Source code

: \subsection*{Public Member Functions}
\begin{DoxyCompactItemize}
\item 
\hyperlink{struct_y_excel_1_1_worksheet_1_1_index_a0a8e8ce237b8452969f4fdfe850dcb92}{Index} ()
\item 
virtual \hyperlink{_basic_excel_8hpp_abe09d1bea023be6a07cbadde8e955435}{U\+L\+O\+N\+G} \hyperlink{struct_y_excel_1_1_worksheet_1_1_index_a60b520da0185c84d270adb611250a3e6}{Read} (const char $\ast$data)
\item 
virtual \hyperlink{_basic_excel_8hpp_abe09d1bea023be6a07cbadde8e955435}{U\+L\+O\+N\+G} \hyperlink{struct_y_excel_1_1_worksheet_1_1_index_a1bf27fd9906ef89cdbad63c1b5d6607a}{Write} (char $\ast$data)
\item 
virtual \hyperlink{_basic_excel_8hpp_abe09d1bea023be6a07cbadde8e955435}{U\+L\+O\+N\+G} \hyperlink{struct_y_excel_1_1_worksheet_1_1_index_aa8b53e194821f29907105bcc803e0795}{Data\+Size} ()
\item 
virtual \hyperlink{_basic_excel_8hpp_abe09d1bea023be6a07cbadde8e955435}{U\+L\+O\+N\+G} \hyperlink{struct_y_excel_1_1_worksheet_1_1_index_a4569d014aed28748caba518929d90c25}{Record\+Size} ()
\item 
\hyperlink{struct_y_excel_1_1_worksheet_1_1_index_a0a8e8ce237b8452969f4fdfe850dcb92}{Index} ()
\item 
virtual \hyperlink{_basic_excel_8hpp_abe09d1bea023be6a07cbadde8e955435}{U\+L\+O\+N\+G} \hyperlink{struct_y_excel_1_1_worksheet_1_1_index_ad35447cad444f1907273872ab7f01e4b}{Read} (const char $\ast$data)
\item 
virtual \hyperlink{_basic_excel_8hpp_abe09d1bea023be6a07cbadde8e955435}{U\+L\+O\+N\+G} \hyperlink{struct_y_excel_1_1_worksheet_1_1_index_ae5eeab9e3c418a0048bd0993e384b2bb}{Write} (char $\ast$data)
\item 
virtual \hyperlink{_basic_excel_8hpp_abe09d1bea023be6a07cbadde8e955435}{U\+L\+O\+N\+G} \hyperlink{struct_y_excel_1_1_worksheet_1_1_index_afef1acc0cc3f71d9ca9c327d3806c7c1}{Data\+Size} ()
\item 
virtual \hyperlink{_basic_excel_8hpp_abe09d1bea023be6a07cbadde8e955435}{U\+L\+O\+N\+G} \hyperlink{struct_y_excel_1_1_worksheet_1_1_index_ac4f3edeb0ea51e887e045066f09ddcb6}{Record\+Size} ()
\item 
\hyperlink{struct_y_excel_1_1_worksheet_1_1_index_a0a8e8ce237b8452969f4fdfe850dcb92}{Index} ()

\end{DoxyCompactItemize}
···
All the records, from start to finish, are to be repeated exactly.

*FINISHED EXERCISE*.
Source code

: \subsection*{Public Member Functions}
\begin{DoxyCompactItemize}
\item 
\hyperlink{struct_y_excel_1_1_worksheet_1_1_index_a0a8e8ce237b8452969f4fdfe850dcb92}{Index} ()
\item 
virtual \hyperlink{_basic_excel_8hpp_abe09d1bea023be6a07cbadde8e955435}{U\+L\+O\+N\+G} \hyperlink{struct_y_excel_1_1_worksheet_1_1_index_a60b520da0185c84d270adb611250a3e6}{Read} (const char $\ast$data)
\item 
virtual \hyperlink{_basic_excel_8hpp_abe09d1bea023be6a07cbadde8e955435}{U\+L\+O\+N\+G} \hyperlink{struct_y_excel_1_1_worksheet_1_1_index_a1bf27fd9906ef89cdbad63c1b5d6607a}{Write} (char $\ast$data)
\item 
virtual \hyperlink{_basic_excel_8hpp_abe09d1bea023be6a07cbadde8e955435}{U\+L\+O\+N\+G} \hyperlink{struct_y_excel_1_1_worksheet_1_1_index_aa8b53e194821f29907105bcc803e0795}{Data\+Size} ()
\item 
virtual \hyperlink{_basic_excel_8hpp_abe09d1bea023be6a07cbadde8e955435}{U\+L\+O\+N\+G} \hyperlink{struct_y_excel_1_1_worksheet_1_1_index_a4569d014aed28748caba518929d90c25}{Record\+Size} ()
\item 
\hyperlink{struct_y_excel_1_1_worksheet_1_1_index_a0a8e8ce237b8452969f4fdfe850dcb92}{Index} ()
\item 
virtual \hyperlink{_basic_excel_8hpp_abe09d1bea023be6a07cbadde8e955435}{U\+L\+O\+N\+G} \hyperlink{struct_y_excel_1_1_worksheet_1_1_index_ad35447cad444f1907273872ab7f01e4b}{Read} (const char $\ast$data)
\item 
virtual \hyperlink{_basic_excel_8hpp_abe09d1bea023be6a07cbadde8e955435}{U\+L\+O\+N\+G} \hyperlink{struct_y_excel_1_1_worksheet_1_1_index_ae5eeab9e3c418a0048bd0993e384b2bb}{Write} (char $\ast$data)
\item 
virtual \hyperlink{_basic_excel_8hpp_abe09d1bea023be6a07cbadde8e955435}{U\+L\+O\+N\+G} \hyperlink{struct_y_excel_1_1_worksheet_1_1_index_afef1acc0cc3f71d9ca9c327d3806c7c1}{Data\+Size} ()
\item 
virtual \hyperlink{_basic_excel_8hpp_abe09d1bea023be6a07cbadde8e955435}{U\+L\+O\+N\+G} \hyperlink{struct_y_excel_1_1_worksheet_1_1_index_ac4f3edeb0ea51e887e045066f09ddcb6}{Record\+Size} ()
\item 
\hyperlink{struct_y_excel_1_1_worksheet_1_1_index_a0a8e8ce237b8452969f4fdfe850dcb92}{Index} ()

\end{DoxyCompactItemize}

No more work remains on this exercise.